And those wounded will never be the same, some paralyzed for the rest of their lives, some with PTSD and a host of other possible problems and conditions.
At the beginning of this year, a few of my colleagues decided that every week they would research as best they could and read a list of those killed by guns in America. If I had done that, we would have read a list like we did today at every Shabbat. Every Shabbat would be marked as a moment of mourning. The single exception was between April 8 and April 15, when for an entire 8 days there was no mass shooting. When I heard of this initiative, I decided I could not do it that frequently – for the simple fact that it transforms Shabbat and colors the entire week. Shabbat, in my opinion, is supposed to be a reprieve from the week. But there are exceptions. There must be exceptions.

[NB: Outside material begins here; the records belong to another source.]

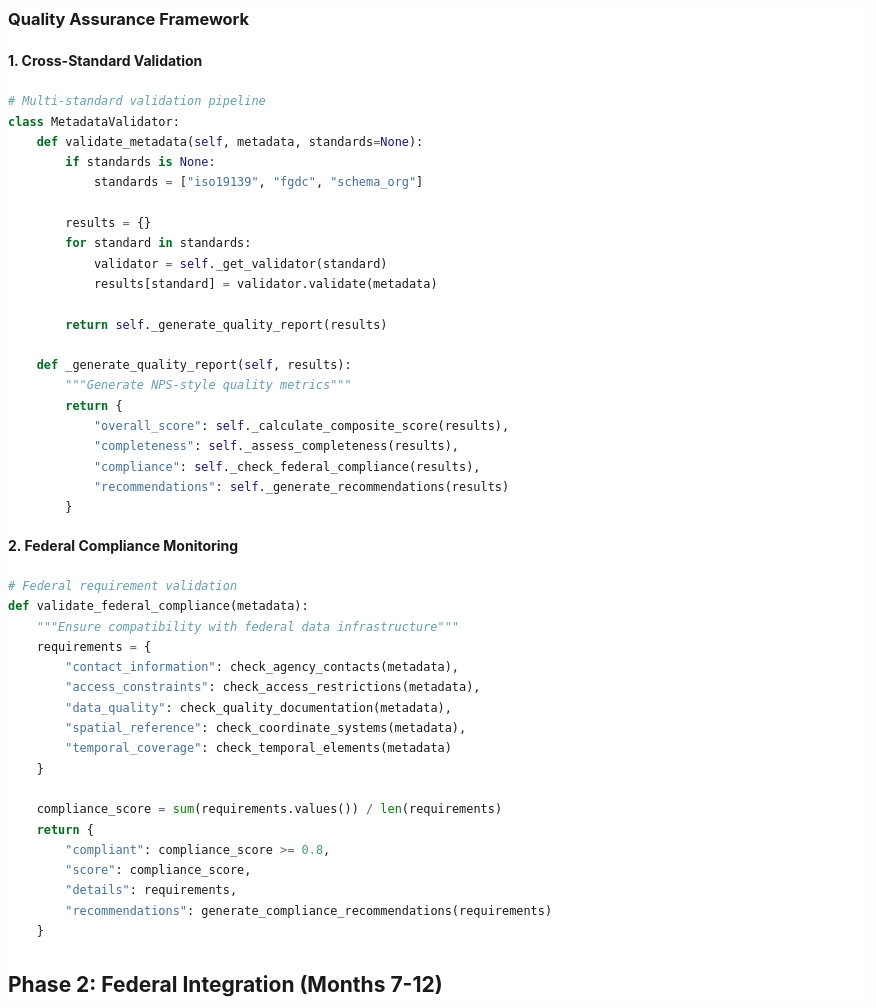 ### Quality Assurance Framework

#### 1. Cross-Standard Validation
```python
# Multi-standard validation pipeline
class MetadataValidator:
    def validate_metadata(self, metadata, standards=None):
        if standards is None:
            standards = ["iso19139", "fgdc", "schema_org"]
        
        results = {}
        for standard in standards:
            validator = self._get_validator(standard)
            results[standard] = validator.validate(metadata)
        
        return self._generate_quality_report(results)
    
    def _generate_quality_report(self, results):
        """Generate NPS-style quality metrics"""
        return {
            "overall_score": self._calculate_composite_score(results),
            "completeness": self._assess_completeness(results),
            "compliance": self._check_federal_compliance(results),
            "recommendations": self._generate_recommendations(results)
        }
```

#### 2. Federal Compliance Monitoring
```python
# Federal requirement validation
def validate_federal_compliance(metadata):
    """Ensure compatibility with federal data infrastructure"""
    requirements = {
        "contact_information": check_agency_contacts(metadata),
        "access_constraints": check_access_restrictions(metadata),
        "data_quality": check_quality_documentation(metadata),
        "spatial_reference": check_coordinate_systems(metadata),
        "temporal_coverage": check_temporal_elements(metadata)
    }
    
    compliance_score = sum(requirements.values()) / len(requirements)
    return {
        "compliant": compliance_score >= 0.8,
        "score": compliance_score,
        "details": requirements,
        "recommendations": generate_compliance_recommendations(requirements)
    }
```

## Phase 2: Federal Integration (Months 7-12)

Some of my colleagues, however, say they do it by rote. They don’t really feel that much compassion anymore. Because there is a limit – a personal one, for sure – above which any tragedy becomes so common, and so expected, that it is just another part of the service. A part of our lives.
Mass shootings, my friends, are not tsunamis nor earthquakes, not tornadoes and not volcano explosions, not tree fallings nor lightning – for all those, which we cannot prevent in any way, shape or form, we can only send thoughts and prayers and after-thefact material support to the families. Prayers and thoughts are important in the case of mass shootings, but so is action.

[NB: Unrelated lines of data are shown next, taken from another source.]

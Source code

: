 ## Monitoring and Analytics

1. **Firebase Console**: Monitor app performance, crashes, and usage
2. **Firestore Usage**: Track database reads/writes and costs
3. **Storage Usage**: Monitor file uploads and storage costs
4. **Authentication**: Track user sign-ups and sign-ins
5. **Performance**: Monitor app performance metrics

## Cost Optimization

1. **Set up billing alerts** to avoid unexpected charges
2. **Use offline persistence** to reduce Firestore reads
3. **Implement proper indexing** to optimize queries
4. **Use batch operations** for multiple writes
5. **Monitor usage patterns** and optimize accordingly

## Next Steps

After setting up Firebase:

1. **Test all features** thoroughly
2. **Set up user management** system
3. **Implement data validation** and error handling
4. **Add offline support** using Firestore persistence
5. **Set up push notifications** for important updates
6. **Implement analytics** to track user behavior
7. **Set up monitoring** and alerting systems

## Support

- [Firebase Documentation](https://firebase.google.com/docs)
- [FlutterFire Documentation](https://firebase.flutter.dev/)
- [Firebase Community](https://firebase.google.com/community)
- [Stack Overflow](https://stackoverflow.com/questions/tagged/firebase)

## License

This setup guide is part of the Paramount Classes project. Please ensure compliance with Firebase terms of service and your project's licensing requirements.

Our action. We are, according to our tradition, obligated to protest.
There is a piece of Talmud – Shabbat 54b – that affirms that “Whoever can stop his household [from doing something wrong] but does not, is punished for [the wrongdoing of] his household; if he can prevent his fellow citizens, he is punished for the sins of his fellow citizens; if the whole world, he is punished for the sins of the whole world” because if you have a voice, and don’t use it, you are holding, carrying, the sins that you could have prevented.
Dr. Aryeh Cohen, who taught me that piece, affirmed that in a democratic society, where we all vote, we all have a voice, we all can protest against wrongdoing – we are all, every single one of us, responsible. We carry the wrongdoings against which we don’t protest.
All shootings have something in common, whether they are politically motivated, or a personal grievance; whether they only wound four or kill one, or they kill fourteen adults and wound twenty-one; or kill twenty children and wound six adults … Yes, the third anniversary of Sandy Hook is upon us in ten days.
All of them have one thing in common – guns. There is an incredibly easy access to guns in this country, and an ever-growing sense that you don’t need to voice your opinions, nor discuss them. You only need a gun.
America is exceptional. It truly is in many ways, and I am not being facetious when I say that. I owe my entire rabbinic career to America. This week, however, I saw yet another reason why America is exceptional. It is exceptionally easy to die by gunshot in America, compared to any other advanced country. Twenty times easier. In a poll of thirty-two countries, only Mexico ranks higher than the US in terms of gun deaths – and Mexico is not on the list of “advanced” countries. We, my friends, are exceptional.
With three hundred fifty-five mass shootings this year alone, with an average of one gun per citizen, we live in a country where any altercation in traffic can turn deadly. This year, we had two citizens in Florida who disputed a parking space. Both had guns in their car. Both shot. Both died. This was not a mass shooting.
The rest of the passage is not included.